Les nombreux procès-verbaux réalisés par les agents assermentés de la
SCPP ont permis de mettre en évidence que des phonogrammes étaient
proposés en téléchargement « download » ou en streaming « playnow » sur
le réseau thepiratebay, qu’ils pouvaient être téléchargés par l’internaute
sans aucune difficulté et sans avoir besoin d’un intermédiaire ou d’un
appareil supplémentaire.

Il ressort des l’analyse des procès-verbaux de constat réalisés par les
agents assermentés de la SCPP les 15 et 16 octobre 2013, 16 et 17
octobre 2013, 21 octobre 2013, 28 au 30 octobre 2013, 19 novembre
2013, 22 novembre 2013, 25 novembre 2013, 4 décembre 2013, 14
janvier 2014, 15 janvier 2014 et 16 janvier 2014 et régulièrement mis
au débat, l’internaute peut accéder à partir de sa connexion internet
souscrite auprès de son F AI au site thepiratebay qui lui propose sans
autre formalité de télécharger ou d’écouter des phonogrammes du
commerce ; que le site mentionne clairement sur sa page d’accueil
« recherche pirate » ; que la SCPP verse au débat les extraits de son
catalogue établissant les droits qu’elle détient sur les oeuvres des
artistes ainsi téléchargées (à titre d’exemples Stromae, Maitre Gims,
Beyoncé, Daft Punk, Katy Perry, Pure Héroïne) ; que le téléchargement
proposé est revendiqué comme provenant de fichiers mis à disposition
de façon illégale par d’autres internautes dénommés par exemple
« unorthodoxjukebox » ou » anonymous downloads ».

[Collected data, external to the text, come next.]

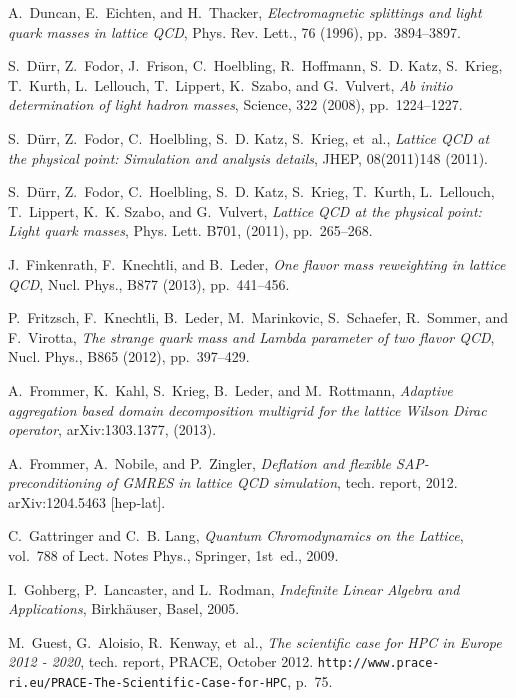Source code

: \documentclass{siamltex}
\begin{document}
\begin{thebibliography}{10}
  {\sc A.~Duncan, E.~Eichten, and H.~Thacker}, {\em Electromagnetic splittings
      and light quark masses in lattice {QCD}}, Phys. Rev. Lett., 76 (1996),
  pp.~3894--3897.

  {\sc S.~D{\"{u}}rr, Z.~Fodor, J.~Frison, C.~Hoelbling, R.~Hoffmann, S.~D. Katz,
  S.~Krieg, T.~Kurth, L.~Lellouch, T.~Lippert, K.~Szabo, and G.~Vulvert}, {\em
      Ab initio determination of light hadron masses}, Science, 322 (2008),
  pp.~1224--1227.

  {\sc S.~D{\"{u}}rr, Z.~Fodor, C.~Hoelbling, S.~D. Katz, S.~Krieg, et~al.}, {\em
      Lattice {QCD} at the physical point: Simulation and analysis details}, JHEP,
  08(2011)148 (2011).

  {\sc S.~D{\"{u}}rr, Z.~Fodor, C.~Hoelbling, S.~D. Katz, S.~Krieg, T.~Kurth,
  L.~Lellouch, T.~Lippert, K.~K. Szabo, and G.~Vulvert}, {\em Lattice {QCD} at
      the physical point: Light quark masses}, Phys. Lett. B701,  (2011),
  pp.~265--268.

  {\sc J.~Finkenrath, F.~Knechtli, and B.~Leder}, {\em One flavor mass
      reweighting in lattice {QCD}}, Nucl. Phys., B877 (2013), pp.~441--456.

  {\sc P.~Fritzsch, F.~Knechtli, B.~Leder, M.~Marinkovic, S.~Schaefer, R.~Sommer,
    and F.~Virotta}, {\em The strange quark mass and {Lambda} parameter of two
      flavor {QCD}}, Nucl. Phys., B865 (2012), pp.~397--429.

  {\sc A.~Frommer, K.~Kahl, S.~Krieg, B.~Leder, and M.~Rottmann}, {\em Adaptive
  aggregation based domain decomposition multigrid for the lattice {W}ilson
  {D}irac operator}, arXiv:1303.1377,  (2013).

  {\sc A.~Frommer, A.~Nobile, and P.~Zingler}, {\em Deflation and flexible
        {SAP}-preconditioning of {GMRES} in lattice {QCD} simulation}, tech. report,
  2012.
  \newblock arXiv:1204.5463 [hep-lat].

  {\sc C.~Gattringer and C.~B. Lang}, {\em Quantum Chromodynamics on the
      Lattice}, vol.~788 of Lect. Notes Phys., Springer, 1st~ed., 2009.

  {\sc I.~Gohberg, P.~Lancaster, and L.~Rodman}, {\em Indefinite Linear Algebra
      and Applications}, Birkh{\"{a}}user, Basel, 2005.

  {\sc M.~Guest, G.~Aloisio, R.~Kenway, et~al.}, {\em The scientific case for
        {HPC} in {E}urope 2012 - 2020}, tech. report, PRACE, October 2012.
  \newblock \texttt{http://www.prace-ri.eu/PRACE-The-Scientific-Case-for-HPC},
  p.~75.


\end{thebibliography}
\end{document}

Ils établissent également, par la mise à disposition des whois, la
structure du réseau thepiratebay ; par exemple les procès-verbaux des
17 et 18 octobre 2013 montrent que les téléchargements peuvent être
effectués à partir du site thepiratebay.sx, mais aussi des sites
thepiratebay.se, .org, . Sc, .am, .gl, .mu, .net, .corn tous hébergés par les
mêmes personnes dans différents serveurs et ayant un lien entre eux et
qui renvoient également aux sites themusicbay.com, .net, .org.

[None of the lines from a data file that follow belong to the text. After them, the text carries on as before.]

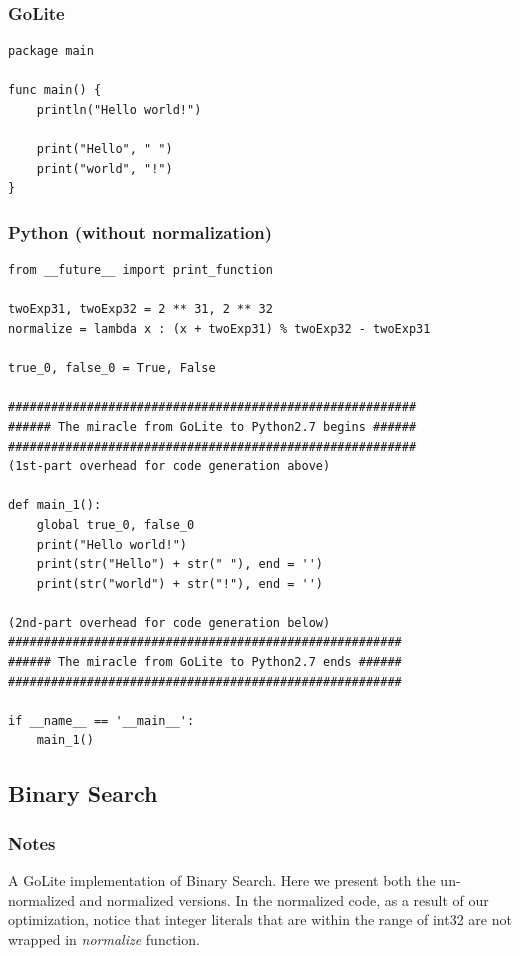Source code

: \documentclass{article}
\begin{document}
\subsubsection{GoLite}
\begin{lstlisting}
package main

func main() {
    println("Hello world!")

    print("Hello", " ")
    print("world", "!")
}
\end{lstlisting}
\subsubsection{Python (without normalization)}
\begin{lstlisting}
from __future__ import print_function

twoExp31, twoExp32 = 2 ** 31, 2 ** 32
normalize = lambda x : (x + twoExp31) % twoExp32 - twoExp31

true_0, false_0 = True, False

#########################################################
###### The miracle from GoLite to Python2.7 begins ######
#########################################################
(1st-part overhead for code generation above)

def main_1():
	global true_0, false_0
	print("Hello world!")
	print(str("Hello") + str(" "), end = '')
	print(str("world") + str("!"), end = '')

(2nd-part overhead for code generation below)
#######################################################
###### The miracle from GoLite to Python2.7 ends ######
#######################################################

if __name__ == '__main__':
	main_1()
\end{lstlisting}


\subsection{Binary Search}

\subsubsection{Notes}
A GoLite implementation of Binary Search. Here we present both the
un-normalized and normalized versions. In the normalized code, as a
result of our optimization, notice that integer literals that are
within the range of int32 are not wrapped in \textit{normalize} function.
\end{document}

Ils identifient quelques personnes physiques ayant laissé leur nom ou
une partie de leur nom lors de l’enregistrement des sites.

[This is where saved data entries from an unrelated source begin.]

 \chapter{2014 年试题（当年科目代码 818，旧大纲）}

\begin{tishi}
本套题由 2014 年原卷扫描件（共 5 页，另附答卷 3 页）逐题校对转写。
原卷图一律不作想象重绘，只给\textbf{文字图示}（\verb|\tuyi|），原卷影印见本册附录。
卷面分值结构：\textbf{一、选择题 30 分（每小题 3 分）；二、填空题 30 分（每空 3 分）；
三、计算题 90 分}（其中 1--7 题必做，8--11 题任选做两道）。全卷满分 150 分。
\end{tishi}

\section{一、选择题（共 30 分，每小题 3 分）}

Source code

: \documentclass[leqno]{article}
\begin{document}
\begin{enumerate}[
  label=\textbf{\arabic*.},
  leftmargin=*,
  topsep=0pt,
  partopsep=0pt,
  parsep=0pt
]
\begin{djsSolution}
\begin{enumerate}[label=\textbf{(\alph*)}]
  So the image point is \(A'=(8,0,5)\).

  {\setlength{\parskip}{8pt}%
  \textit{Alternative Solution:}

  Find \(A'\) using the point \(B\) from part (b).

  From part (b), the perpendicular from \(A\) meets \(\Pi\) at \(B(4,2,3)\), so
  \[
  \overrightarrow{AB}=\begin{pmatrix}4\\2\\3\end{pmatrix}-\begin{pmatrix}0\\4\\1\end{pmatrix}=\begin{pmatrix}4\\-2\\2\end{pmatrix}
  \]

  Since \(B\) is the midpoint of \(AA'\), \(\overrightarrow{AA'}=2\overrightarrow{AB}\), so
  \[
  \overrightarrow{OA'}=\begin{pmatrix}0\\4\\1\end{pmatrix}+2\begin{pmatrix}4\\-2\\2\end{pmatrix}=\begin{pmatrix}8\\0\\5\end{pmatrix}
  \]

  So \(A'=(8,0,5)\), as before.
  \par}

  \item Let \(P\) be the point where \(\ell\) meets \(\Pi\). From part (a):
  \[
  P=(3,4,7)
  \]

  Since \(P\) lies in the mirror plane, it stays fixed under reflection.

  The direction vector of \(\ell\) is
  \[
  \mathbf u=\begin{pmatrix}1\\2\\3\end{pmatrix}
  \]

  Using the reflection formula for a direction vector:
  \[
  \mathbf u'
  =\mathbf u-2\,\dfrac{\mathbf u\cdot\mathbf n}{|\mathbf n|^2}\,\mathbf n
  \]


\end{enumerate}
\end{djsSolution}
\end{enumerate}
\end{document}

Ces procès-verbaux de constat signifiés le 30 novembre 2013 par
internet au site Thepiratebay lui-même et les procès-verbaux dressés
ensuite établissent suffisamment le caractère illicite du site thepiratebay
et de ces sites miroirs ou proxy.

Ainsi en procurant aux internautes la possibilité de télécharger ou
d’accéder en streaming les oeuvres à partir de liens hypertextes
présentés sur les sites litigieux, et ce même si les contenus sont stockés
auprès de serveurs tiers ou sur des plate-formes tierces, ces opérateurs
ont permis aux internautes de procéder au téléchargement des oeuvres
litigieuses en fournissant la mise à disposition des contenus c’est-à-dire
ont donné aux internautes les moyens de reproduire des oeuvres, dont
ils ne détenaient pas les droits.

Il est d’ailleurs admis par les sociétés défenderesses que ce réseau ne
demandait pas l’autorisation des titulaires des droits pour mettre à
disposition les oeuvres et même revendiquait le caractère de partage des
sites, c’est-à-dire l’offre de téléchargement des phonogrammes sans en
avoir obtenu les droits de sorte que l’absence d’autorisation donnée par
les ayants droit peut être retenue.

L’absence de droits d’exploitation sur les oeuvres est connue de tous
car le réseau thepiratebay revendique son illécéïté tant au niveau de sa
dénomination que des mentions qu’il comporte telles que« toute plainte
émanant d’une organisation de défense des droits d’auteur sera
ridiculisée et publiée sur le site »
ou, à propos de mises en demeure, «
aucune action (hormis ridiculiser les utilisateurs) n’a été prise de ce
fait» et« aucun lien n’a été retiré et ne sera jamais retiré»
(pièce 3 de
la SCPP)

Cette illécéïté a en outre été reconnue par d’autres juridictions en
Europe qui ont condamné pénalement les fondateurs du site THE
PIRATE BAY pour contrefaçon en Suède ou qui ont bloqué l’accès au
site THE PIRATE BAY au Royaume- Uni, en Irlande, en Italie, en
Belgique, au Danemark et en Finlande notamment à la demande des
producteurs de phonogrammes pour atteinte à leurs droits. (pièces n° 28
à 37 de la SCPP)

Les procès-verbaux de la SCPP ont également permis d’identifier les
titulaires des noms de domaine des sites principaux et les différents
serveurs utilisés.

Enfin, l’article «The Pirate Bay, évolutions et pirouettes juridiques»
versé au débat par la SCPP en pièce 38 complète la démonstration de
ce que le site TPB avait constitué des bases de données de milliers de
fichiers obtenus sans avoir acquis les droits des titulaires, et les
mettaient à disposition du public aux fins de représentation ou de
téléchargement en leur permettant de les reproduire sans appareil
supplémentaire sur leur propre ordinateur, par le biais des sites
principaux que sont le site d’origine : thepiratebay.se et les sites de
redirection piratebay.net, .org, .se, .vg, .net, .org, themusicbay.com,
.net, .org, thepiratebay.cc, .corn, .net, .org, .qa, .se, .sh, .tw, .vg et des
sites miroirs ou proxy.

En conséquence, la SCPP est fondée en ses demandes.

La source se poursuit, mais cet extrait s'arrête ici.